PROJECT SUMMARY
Atrial fibrillation (AF) is the most prevalent cardiac arrhythmia, afflicting over 33 million people worldwide and 6
million in the US. AF causes reduced quality of life, stroke and systemic thromboembolism, heart failure, and
increased mortality. Treatment of AF and its complications with nonspecific drugs or procedures is characterized
by unsatisfactory outcomes and significant cost. Acquired heart disease, cardiac remodeling, neurohormonal
factors, aging, and genetic traits have all been correlated with presence of AF. Rapid, uncoordinated atrial
chamber activity is due to shortened or prolonged cardiomyocyte action potential durations acting within a
vulnerable myocardial substrate, causing persistent arrhythmia that features triggering or sustaining circuit re-
entry or early and/or delayed after-depolarizations, respectively. We have recently developed a novel, high
throughput kinetic imaging and analysis platform to characterize cardiomyocyte electrophysiological properties
at single cell resolution, which can be used to conduct high throughput screening (HTS) on functional human
atrial cardiomyocytes derived from Id1-programmed cardiac progenitors created from iPS cells.

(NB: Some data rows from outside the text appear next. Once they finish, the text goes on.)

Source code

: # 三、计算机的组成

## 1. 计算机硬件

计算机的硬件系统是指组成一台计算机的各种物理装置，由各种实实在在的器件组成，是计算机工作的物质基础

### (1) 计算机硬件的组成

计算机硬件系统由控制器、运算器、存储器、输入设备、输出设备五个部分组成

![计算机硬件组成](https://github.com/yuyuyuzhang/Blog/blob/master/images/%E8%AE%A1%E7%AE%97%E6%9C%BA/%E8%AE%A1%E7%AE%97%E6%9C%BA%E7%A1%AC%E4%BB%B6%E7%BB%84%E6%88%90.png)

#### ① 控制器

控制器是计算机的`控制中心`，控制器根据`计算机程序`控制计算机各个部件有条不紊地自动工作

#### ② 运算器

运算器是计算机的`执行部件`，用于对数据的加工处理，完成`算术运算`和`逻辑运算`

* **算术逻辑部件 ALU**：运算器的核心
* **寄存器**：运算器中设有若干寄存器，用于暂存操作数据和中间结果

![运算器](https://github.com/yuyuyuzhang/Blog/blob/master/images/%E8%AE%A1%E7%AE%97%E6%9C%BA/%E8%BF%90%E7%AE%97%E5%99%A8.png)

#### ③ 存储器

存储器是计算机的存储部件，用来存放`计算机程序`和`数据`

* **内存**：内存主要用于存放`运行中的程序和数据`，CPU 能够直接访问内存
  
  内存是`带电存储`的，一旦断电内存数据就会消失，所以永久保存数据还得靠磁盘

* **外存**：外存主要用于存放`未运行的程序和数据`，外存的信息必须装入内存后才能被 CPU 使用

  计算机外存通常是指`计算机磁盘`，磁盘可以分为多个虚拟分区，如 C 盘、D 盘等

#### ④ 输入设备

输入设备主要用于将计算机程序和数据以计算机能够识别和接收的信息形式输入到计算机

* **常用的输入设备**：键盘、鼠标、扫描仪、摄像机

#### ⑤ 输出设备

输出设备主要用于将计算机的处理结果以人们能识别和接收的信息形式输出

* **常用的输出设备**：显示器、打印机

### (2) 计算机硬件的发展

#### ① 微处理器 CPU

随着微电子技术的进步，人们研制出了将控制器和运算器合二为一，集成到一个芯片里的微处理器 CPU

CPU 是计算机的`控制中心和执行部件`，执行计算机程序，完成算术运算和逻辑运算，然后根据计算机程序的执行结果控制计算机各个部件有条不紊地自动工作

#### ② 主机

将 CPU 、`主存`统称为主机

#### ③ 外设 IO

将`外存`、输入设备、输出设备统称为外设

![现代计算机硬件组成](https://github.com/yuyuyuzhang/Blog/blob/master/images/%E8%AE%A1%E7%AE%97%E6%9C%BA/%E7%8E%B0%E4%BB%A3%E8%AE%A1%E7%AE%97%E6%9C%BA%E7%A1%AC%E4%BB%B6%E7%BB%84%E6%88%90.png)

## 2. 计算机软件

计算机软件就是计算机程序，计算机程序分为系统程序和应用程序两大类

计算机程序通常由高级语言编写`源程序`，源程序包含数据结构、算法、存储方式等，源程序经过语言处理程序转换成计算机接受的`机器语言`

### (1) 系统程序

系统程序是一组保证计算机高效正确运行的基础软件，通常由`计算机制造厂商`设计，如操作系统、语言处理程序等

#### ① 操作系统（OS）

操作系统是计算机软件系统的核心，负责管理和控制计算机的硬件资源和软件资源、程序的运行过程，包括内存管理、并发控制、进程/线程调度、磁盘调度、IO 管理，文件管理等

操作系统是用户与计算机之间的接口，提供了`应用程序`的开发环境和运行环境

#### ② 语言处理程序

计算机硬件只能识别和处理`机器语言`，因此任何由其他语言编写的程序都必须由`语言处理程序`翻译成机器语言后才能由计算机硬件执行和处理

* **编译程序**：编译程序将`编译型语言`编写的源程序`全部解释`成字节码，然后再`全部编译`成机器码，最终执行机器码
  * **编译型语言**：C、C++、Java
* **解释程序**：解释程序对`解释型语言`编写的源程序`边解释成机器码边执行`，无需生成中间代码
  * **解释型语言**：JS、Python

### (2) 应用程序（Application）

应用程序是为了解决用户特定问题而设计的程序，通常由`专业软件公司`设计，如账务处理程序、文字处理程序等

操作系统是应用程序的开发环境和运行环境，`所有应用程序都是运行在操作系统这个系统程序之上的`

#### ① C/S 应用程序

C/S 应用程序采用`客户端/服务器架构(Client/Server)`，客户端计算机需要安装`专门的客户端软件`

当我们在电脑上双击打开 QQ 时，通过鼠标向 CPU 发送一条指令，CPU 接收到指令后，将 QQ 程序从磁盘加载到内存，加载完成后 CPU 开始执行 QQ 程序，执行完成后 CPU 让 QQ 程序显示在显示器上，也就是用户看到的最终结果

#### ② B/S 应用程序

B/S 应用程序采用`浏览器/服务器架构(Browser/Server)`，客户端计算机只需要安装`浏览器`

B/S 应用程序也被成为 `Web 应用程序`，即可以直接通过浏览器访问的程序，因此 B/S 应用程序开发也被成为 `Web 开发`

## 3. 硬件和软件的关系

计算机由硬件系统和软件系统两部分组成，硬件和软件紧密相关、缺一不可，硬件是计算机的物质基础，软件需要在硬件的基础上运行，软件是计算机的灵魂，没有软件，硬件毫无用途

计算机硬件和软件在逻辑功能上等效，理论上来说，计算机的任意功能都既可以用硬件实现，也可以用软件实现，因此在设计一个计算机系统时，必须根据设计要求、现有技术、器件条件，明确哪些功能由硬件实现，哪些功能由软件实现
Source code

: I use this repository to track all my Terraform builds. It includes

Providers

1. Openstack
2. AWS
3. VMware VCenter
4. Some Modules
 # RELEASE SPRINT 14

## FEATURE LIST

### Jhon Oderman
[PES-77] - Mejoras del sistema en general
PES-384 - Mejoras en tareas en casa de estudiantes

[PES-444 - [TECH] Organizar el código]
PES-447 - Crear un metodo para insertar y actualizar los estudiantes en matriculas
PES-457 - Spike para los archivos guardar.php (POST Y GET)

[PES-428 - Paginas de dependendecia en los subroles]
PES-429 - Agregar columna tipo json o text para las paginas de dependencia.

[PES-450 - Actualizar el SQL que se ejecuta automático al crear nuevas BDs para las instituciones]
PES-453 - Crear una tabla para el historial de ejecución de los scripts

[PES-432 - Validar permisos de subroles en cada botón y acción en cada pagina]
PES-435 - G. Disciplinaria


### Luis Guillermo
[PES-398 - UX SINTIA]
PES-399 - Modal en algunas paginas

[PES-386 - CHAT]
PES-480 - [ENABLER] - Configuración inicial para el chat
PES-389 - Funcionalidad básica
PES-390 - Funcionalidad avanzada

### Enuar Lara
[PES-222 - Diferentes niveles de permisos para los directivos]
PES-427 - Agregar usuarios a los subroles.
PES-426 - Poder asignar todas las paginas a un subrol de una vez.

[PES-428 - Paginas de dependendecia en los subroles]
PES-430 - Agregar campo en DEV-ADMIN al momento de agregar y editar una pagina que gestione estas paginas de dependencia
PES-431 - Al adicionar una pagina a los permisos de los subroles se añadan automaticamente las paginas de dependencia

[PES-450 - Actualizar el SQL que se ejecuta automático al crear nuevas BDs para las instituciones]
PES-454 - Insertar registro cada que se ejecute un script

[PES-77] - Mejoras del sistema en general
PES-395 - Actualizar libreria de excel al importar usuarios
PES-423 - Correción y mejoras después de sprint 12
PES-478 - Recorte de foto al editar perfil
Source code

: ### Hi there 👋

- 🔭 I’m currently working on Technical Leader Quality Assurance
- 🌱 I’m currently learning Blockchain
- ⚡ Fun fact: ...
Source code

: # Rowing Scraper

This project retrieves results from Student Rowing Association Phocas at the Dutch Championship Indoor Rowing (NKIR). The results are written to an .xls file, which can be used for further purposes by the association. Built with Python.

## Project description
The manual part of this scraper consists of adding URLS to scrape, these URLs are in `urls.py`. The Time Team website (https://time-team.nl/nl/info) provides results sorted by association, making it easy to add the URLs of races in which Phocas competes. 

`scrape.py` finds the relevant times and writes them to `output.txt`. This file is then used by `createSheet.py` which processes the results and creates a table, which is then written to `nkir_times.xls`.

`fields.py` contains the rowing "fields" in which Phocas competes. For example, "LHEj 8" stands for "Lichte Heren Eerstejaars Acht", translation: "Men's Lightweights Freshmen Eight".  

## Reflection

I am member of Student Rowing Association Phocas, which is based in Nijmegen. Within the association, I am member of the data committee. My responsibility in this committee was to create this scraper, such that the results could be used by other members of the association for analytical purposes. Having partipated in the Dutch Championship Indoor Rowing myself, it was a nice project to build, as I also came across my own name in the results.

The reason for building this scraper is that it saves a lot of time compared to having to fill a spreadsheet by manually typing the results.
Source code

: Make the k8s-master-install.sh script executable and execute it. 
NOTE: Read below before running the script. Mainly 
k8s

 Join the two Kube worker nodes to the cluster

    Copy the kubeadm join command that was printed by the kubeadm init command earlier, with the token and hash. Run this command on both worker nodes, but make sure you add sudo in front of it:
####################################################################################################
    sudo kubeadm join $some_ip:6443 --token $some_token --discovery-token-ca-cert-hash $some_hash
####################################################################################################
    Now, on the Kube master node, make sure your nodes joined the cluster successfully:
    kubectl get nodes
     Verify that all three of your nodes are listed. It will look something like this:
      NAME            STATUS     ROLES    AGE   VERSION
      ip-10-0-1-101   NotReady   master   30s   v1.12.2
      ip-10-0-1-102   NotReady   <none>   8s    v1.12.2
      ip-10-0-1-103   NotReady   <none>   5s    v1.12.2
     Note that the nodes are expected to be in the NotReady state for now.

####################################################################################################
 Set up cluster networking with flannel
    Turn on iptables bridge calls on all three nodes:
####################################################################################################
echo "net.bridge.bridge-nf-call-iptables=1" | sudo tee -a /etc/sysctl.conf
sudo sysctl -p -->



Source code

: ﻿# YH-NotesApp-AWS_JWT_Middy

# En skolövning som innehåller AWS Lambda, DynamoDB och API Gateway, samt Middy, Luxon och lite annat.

Our innovation
is the use of this and related assays in a phenotypic screening cascade designed to discover previously
unknown, atrial-specific modulators of cardiomyocyte electrical properties and rhythm. Our hypothesis is this
approach will ultimately generate drug-like starting points for future disease-modifying cardiovascular
therapeutics. The primary HTS assay has been fully optimized in a 384-well format, and as a demonstration of
assay readiness, 400 compounds have been screened (Kolmogorov-Smirnov D-statistic >0.1). Multiple hits from
pilot screens were identified and were confirmed and validated in concentration response experiments. A battery
of downstream assays has been developed and piloted to establish a critical path-testing funnel. Several
compounds identified from the pilot screen were tested to determine if they affected the action potential duration
of atrial cardiomyocytes sensitized by the E375X mutation in KCNA5, and if they had effects on the action
potential durations of wild type and primary atrial and ventricular cardiomyocytes. This proposal builds on data
from the applicants, an established team from SBP (Drs. Colas and Larson) with basic biology and drug discovery
expertise in the field and access to all necessary technologies. The overall goal of this proposal is to generate
chemical biology research tools and starting points for new drugs. As the critical path assays are all in place, we
anticipate we can rapidly obtain such probe molecules and start to explore their activity. Our future plans are to
ultimately determine hits’ suitability for hit-to-lead activities, begin in vivo evaluation of lead compounds in animal
models and eventually patients, and determine their cellular mechanism of action. This grant’s work product will
serve as preliminary data for hit-to-lead (HTL) grant submissions and parent R01 grant submissions to pursue
understanding of their biological mechanisms.